Could you write out every record below exactly, leaving the pictures out?

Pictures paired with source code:
-=-=-=-=-

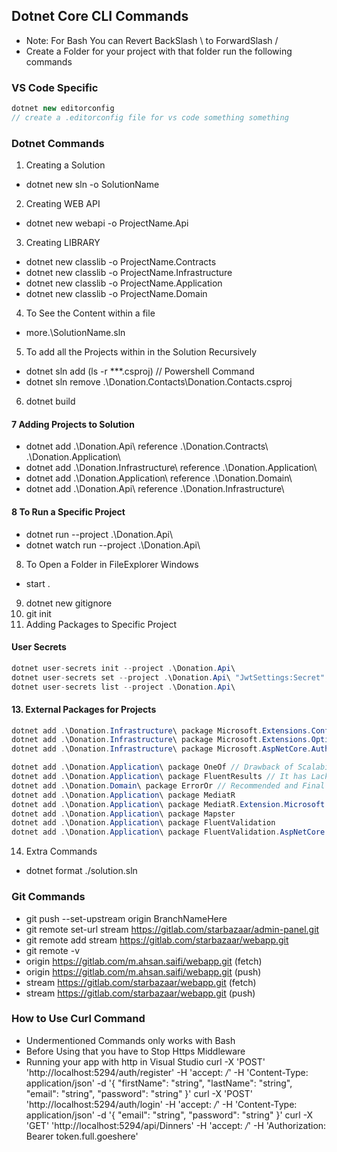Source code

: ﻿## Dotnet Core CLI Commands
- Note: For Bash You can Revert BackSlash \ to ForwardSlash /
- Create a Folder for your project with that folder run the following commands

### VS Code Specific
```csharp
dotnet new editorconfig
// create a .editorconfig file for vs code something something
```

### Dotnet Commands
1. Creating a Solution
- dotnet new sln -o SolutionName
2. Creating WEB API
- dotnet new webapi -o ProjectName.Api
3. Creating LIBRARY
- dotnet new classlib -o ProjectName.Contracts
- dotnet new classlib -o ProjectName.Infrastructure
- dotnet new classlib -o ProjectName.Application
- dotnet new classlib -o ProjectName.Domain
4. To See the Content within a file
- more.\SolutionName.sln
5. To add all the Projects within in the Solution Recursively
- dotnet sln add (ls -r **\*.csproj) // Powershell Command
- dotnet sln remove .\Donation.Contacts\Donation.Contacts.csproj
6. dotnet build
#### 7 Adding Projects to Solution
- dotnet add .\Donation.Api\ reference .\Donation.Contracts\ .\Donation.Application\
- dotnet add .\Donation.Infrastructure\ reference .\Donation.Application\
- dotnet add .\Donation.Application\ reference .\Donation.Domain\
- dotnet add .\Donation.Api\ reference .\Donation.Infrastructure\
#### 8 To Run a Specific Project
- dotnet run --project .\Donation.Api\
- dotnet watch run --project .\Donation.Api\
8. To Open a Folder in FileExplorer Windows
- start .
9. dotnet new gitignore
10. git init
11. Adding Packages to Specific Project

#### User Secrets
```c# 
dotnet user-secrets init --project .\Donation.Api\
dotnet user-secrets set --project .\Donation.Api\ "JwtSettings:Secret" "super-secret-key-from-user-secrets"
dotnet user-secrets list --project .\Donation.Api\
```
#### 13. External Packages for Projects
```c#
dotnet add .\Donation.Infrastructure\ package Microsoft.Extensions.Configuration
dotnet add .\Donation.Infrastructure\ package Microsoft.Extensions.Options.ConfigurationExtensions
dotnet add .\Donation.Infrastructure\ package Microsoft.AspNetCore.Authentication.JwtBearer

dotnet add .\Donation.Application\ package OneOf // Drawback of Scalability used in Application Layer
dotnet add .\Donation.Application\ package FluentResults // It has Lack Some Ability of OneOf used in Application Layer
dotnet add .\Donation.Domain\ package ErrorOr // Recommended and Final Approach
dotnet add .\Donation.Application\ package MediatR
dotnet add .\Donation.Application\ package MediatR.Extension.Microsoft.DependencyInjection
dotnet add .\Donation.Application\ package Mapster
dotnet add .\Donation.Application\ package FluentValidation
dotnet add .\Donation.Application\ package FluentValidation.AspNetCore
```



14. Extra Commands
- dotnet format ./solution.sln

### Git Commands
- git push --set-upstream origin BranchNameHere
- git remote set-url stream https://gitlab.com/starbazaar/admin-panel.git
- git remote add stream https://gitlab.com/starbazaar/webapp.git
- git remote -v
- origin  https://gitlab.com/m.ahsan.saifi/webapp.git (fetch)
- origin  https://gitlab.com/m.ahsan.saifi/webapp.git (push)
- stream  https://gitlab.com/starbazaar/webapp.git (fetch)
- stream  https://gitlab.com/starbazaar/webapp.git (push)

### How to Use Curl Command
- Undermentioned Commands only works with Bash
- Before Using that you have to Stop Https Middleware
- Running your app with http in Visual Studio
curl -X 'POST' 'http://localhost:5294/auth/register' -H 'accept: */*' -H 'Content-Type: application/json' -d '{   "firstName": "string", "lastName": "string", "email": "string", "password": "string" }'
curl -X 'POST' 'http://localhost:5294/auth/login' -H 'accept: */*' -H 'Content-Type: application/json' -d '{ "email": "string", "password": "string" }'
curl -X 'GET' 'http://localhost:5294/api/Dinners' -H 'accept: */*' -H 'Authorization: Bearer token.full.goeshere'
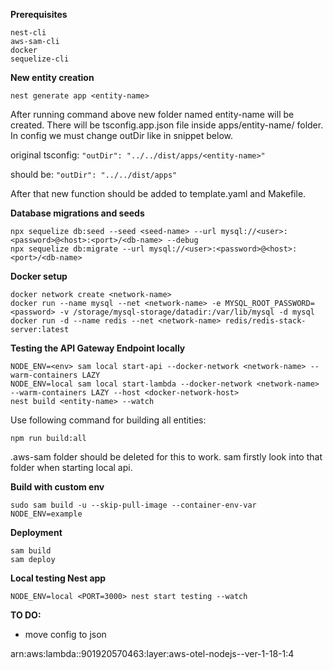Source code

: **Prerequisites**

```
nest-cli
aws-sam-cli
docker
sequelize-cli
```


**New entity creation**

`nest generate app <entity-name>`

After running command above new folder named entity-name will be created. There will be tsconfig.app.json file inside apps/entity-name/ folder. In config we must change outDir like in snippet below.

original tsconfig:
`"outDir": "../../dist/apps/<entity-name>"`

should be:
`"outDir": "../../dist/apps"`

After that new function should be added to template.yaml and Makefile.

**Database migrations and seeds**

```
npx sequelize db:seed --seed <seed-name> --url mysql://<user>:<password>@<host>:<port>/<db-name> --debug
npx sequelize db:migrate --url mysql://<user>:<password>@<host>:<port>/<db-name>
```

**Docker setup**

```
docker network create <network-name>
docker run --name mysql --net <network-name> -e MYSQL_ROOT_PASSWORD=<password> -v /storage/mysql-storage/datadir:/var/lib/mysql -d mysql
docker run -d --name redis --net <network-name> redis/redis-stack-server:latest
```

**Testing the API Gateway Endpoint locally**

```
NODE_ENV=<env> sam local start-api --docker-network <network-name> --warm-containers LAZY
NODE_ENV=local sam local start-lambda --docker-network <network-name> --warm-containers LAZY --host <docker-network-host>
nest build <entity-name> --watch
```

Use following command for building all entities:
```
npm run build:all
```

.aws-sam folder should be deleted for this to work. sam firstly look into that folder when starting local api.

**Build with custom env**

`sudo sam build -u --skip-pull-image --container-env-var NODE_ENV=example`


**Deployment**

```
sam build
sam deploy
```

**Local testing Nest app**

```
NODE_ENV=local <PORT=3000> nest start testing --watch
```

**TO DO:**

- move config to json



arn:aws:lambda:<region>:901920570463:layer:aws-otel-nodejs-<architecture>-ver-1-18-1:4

-=-=-=-=-

FINAL ANSWER
Source code

: ﻿## Dotnet Core CLI Commands
- Note: For Bash You can Revert BackSlash \ to ForwardSlash /
- Create a Folder for your project with that folder run the following commands

### VS Code Specific
```csharp
dotnet new editorconfig
// create a .editorconfig file for vs code something something
```

### Dotnet Commands
1. Creating a Solution
- dotnet new sln -o SolutionName
2. Creating WEB API
- dotnet new webapi -o ProjectName.Api
3. Creating LIBRARY
- dotnet new classlib -o ProjectName.Contracts
- dotnet new classlib -o ProjectName.Infrastructure
- dotnet new classlib -o ProjectName.Application
- dotnet new classlib -o ProjectName.Domain
4. To See the Content within a file
- more.\SolutionName.sln
5. To add all the Projects within in the Solution Recursively
- dotnet sln add (ls -r **\*.csproj) // Powershell Command
- dotnet sln remove .\Donation.Contacts\Donation.Contacts.csproj
6. dotnet build
#### 7 Adding Projects to Solution
- dotnet add .\Donation.Api\ reference .\Donation.Contracts\ .\Donation.Application\
- dotnet add .\Donation.Infrastructure\ reference .\Donation.Application\
- dotnet add .\Donation.Application\ reference .\Donation.Domain\
- dotnet add .\Donation.Api\ reference .\Donation.Infrastructure\
#### 8 To Run a Specific Project
- dotnet run --project .\Donation.Api\
- dotnet watch run --project .\Donation.Api\
8. To Open a Folder in FileExplorer Windows
- start .
9. dotnet new gitignore
10. git init
11. Adding Packages to Specific Project

#### User Secrets
```c# 
dotnet user-secrets init --project .\Donation.Api\
dotnet user-secrets set --project .\Donation.Api\ "JwtSettings:Secret" "super-secret-key-from-user-secrets"
dotnet user-secrets list --project .\Donation.Api\
```
#### 13. External Packages for Projects
```c#
dotnet add .\Donation.Infrastructure\ package Microsoft.Extensions.Configuration
dotnet add .\Donation.Infrastructure\ package Microsoft.Extensions.Options.ConfigurationExtensions
dotnet add .\Donation.Infrastructure\ package Microsoft.AspNetCore.Authentication.JwtBearer

dotnet add .\Donation.Application\ package OneOf // Drawback of Scalability used in Application Layer
dotnet add .\Donation.Application\ package FluentResults // It has Lack Some Ability of OneOf used in Application Layer
dotnet add .\Donation.Domain\ package ErrorOr // Recommended and Final Approach
dotnet add .\Donation.Application\ package MediatR
dotnet add .\Donation.Application\ package MediatR.Extension.Microsoft.DependencyInjection
dotnet add .\Donation.Application\ package Mapster
dotnet add .\Donation.Application\ package FluentValidation
dotnet add .\Donation.Application\ package FluentValidation.AspNetCore
```



14. Extra Commands
- dotnet format ./solution.sln

### Git Commands
- git push --set-upstream origin BranchNameHere
- git remote set-url stream https://gitlab.com/starbazaar/admin-panel.git
- git remote add stream https://gitlab.com/starbazaar/webapp.git
- git remote -v
- origin  https://gitlab.com/m.ahsan.saifi/webapp.git (fetch)
- origin  https://gitlab.com/m.ahsan.saifi/webapp.git (push)
- stream  https://gitlab.com/starbazaar/webapp.git (fetch)
- stream  https://gitlab.com/starbazaar/webapp.git (push)

### How to Use Curl Command
- Undermentioned Commands only works with Bash
- Before Using that you have to Stop Https Middleware
- Running your app with http in Visual Studio
curl -X 'POST' 'http://localhost:5294/auth/register' -H 'accept: */*' -H 'Content-Type: application/json' -d '{   "firstName": "string", "lastName": "string", "email": "string", "password": "string" }'
curl -X 'POST' 'http://localhost:5294/auth/login' -H 'accept: */*' -H 'Content-Type: application/json' -d '{ "email": "string", "password": "string" }'
curl -X 'GET' 'http://localhost:5294/api/Dinners' -H 'accept: */*' -H 'Authorization: Bearer token.full.goeshere'
Source code

: **Prerequisites**

```
nest-cli
aws-sam-cli
docker
sequelize-cli
```


**New entity creation**

`nest generate app <entity-name>`

After running command above new folder named entity-name will be created. There will be tsconfig.app.json file inside apps/entity-name/ folder. In config we must change outDir like in snippet below.

original tsconfig:
`"outDir": "../../dist/apps/<entity-name>"`

should be:
`"outDir": "../../dist/apps"`

After that new function should be added to template.yaml and Makefile.

**Database migrations and seeds**

```
npx sequelize db:seed --seed <seed-name> --url mysql://<user>:<password>@<host>:<port>/<db-name> --debug
npx sequelize db:migrate --url mysql://<user>:<password>@<host>:<port>/<db-name>
```

**Docker setup**

```
docker network create <network-name>
docker run --name mysql --net <network-name> -e MYSQL_ROOT_PASSWORD=<password> -v /storage/mysql-storage/datadir:/var/lib/mysql -d mysql
docker run -d --name redis --net <network-name> redis/redis-stack-server:latest
```

**Testing the API Gateway Endpoint locally**

```
NODE_ENV=<env> sam local start-api --docker-network <network-name> --warm-containers LAZY
NODE_ENV=local sam local start-lambda --docker-network <network-name> --warm-containers LAZY --host <docker-network-host>
nest build <entity-name> --watch
```

Use following command for building all entities:
```
npm run build:all
```

.aws-sam folder should be deleted for this to work. sam firstly look into that folder when starting local api.

**Build with custom env**

`sudo sam build -u --skip-pull-image --container-env-var NODE_ENV=example`


**Deployment**

```
sam build
sam deploy
```

**Local testing Nest app**

```
NODE_ENV=local <PORT=3000> nest start testing --watch
```

**TO DO:**

- move config to json



arn:aws:lambda:<region>:901920570463:layer:aws-otel-nodejs-<architecture>-ver-1-18-1:4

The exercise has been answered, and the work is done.